Challenging the myth - Does ethnic composition affect public school performance?
Authors: Daniel Juhász Vigild, Frederik Kromann Hansen & Lau Johansson
15th May 2020
Reading time: 8 min.
News articles claiming a connection between school performance and share of students with foreign backgrounds
In Denmark, a prevalent opinion in the public discourse and mainstream media is that the performance of public schools becomes lower due to a higher share of students from foreign backgrounds.
Is this true, or are there some deeper structural elements behind this narrative? Might social, economical and institutional variables impact this as well?
Public schools are the main arena for laying the seeds of social mobility. This narrative is stigmatising kids from an early age - which could create a self-fulfilling prophecy of poor performance from kids attending these schools.

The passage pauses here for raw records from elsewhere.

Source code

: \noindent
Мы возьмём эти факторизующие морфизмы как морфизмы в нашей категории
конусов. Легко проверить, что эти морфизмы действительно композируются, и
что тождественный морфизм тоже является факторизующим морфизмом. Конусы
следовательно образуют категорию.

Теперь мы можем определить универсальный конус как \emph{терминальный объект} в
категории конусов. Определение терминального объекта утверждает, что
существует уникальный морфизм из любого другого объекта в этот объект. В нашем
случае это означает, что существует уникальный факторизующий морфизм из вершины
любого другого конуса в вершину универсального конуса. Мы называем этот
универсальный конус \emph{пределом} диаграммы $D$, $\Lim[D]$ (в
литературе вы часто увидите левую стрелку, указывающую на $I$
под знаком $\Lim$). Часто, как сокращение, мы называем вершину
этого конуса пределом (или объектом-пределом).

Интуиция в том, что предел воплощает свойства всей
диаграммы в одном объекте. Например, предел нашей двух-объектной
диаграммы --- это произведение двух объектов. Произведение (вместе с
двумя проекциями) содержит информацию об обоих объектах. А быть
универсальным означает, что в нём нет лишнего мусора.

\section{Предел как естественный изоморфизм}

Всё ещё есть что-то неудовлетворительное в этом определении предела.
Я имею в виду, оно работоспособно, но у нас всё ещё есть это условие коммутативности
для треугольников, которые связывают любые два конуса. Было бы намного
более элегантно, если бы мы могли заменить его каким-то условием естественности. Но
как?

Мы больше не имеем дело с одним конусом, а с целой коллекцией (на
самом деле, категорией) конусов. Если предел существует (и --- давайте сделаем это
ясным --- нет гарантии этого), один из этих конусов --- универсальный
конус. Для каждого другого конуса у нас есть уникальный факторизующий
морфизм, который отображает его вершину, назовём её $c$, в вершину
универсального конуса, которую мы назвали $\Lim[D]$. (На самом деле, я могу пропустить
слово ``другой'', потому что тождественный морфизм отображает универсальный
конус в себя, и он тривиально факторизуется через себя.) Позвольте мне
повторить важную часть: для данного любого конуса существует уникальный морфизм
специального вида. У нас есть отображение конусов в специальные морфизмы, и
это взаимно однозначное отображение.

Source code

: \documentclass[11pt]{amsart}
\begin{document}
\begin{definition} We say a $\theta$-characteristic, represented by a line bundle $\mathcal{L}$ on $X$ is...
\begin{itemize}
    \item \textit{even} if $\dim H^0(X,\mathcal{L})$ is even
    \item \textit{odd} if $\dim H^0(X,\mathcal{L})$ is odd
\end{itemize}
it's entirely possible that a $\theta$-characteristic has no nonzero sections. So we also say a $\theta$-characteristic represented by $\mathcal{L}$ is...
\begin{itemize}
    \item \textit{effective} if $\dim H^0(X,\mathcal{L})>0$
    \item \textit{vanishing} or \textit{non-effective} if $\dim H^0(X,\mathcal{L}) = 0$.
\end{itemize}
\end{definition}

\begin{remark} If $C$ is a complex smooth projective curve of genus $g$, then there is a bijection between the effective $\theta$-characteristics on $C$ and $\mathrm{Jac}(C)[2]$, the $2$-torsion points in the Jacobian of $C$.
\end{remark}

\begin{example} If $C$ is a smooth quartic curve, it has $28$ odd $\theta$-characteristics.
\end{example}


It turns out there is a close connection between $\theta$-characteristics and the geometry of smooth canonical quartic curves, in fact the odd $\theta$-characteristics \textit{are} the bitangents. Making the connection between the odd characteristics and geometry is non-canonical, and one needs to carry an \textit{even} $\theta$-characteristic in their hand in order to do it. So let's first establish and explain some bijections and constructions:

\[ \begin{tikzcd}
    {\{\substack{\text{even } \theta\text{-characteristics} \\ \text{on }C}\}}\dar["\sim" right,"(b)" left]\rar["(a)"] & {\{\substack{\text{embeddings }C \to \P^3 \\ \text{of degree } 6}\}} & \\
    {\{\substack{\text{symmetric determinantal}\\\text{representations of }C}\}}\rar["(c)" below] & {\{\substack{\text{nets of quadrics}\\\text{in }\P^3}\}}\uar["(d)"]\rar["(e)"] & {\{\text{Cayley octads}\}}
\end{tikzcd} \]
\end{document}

Try finding your school in the interactive map below
Before diving into the analysis, check out the map below that shows an overview of the share of students from foreign backgrounds (in percent) for each school district. Try browsing through the different districts and see if you can find the one your school belongs to.
Going beyond the simple correlation
There are always at least two sides of a coin, but when you always see the same side, it is natural to believe that it is the only side. However, please hang in there and join us for a journey!
At first glance, it appears that the prevalent opinion regarding the effect of ethnic composition on school performance (a metric combining grade point average and student well-being) is confirmed if these are the only two parameters observed. But what if more dimensions are included in the analysis? Take a look at the scatterplot below, which implies a correlation between the share of students with foreign backgrounds and school performance. Try browsing through the tabs of the plot below and reflect on what you see.
A darker colour means higher average household income and a big circle means high levels of education held by parents of the students attending the school. Both dimensions seem to be correlated with school performance as well. Already, we are starting to turn the coin and show another side of the story.
Could it be that wealthier families move to school districts with better-performing public schools? Or maybe, the best opportunity for most immigrants, when moving to Copenhagen is to live in areas where families are generally less well-positioned compared to other areas, and that the general characteristics of families in these areas make it difficult for the parents to support their kids' education?
The correlation between the share of students with foreign backgrounds and school performance is still there, but it may not necessarily be because the students don't have Danish ancestors. Maybe the impact of these other dimensions are more profound than the apparent effect of the share of students with foreign backgrounds?
Let's get down to the nitty gritty...
Alright, after spending some time exploring the scatterplot above, it is now time to test our hunch – that school performance is better explained by other factors than the share of students from foreign backgrounds.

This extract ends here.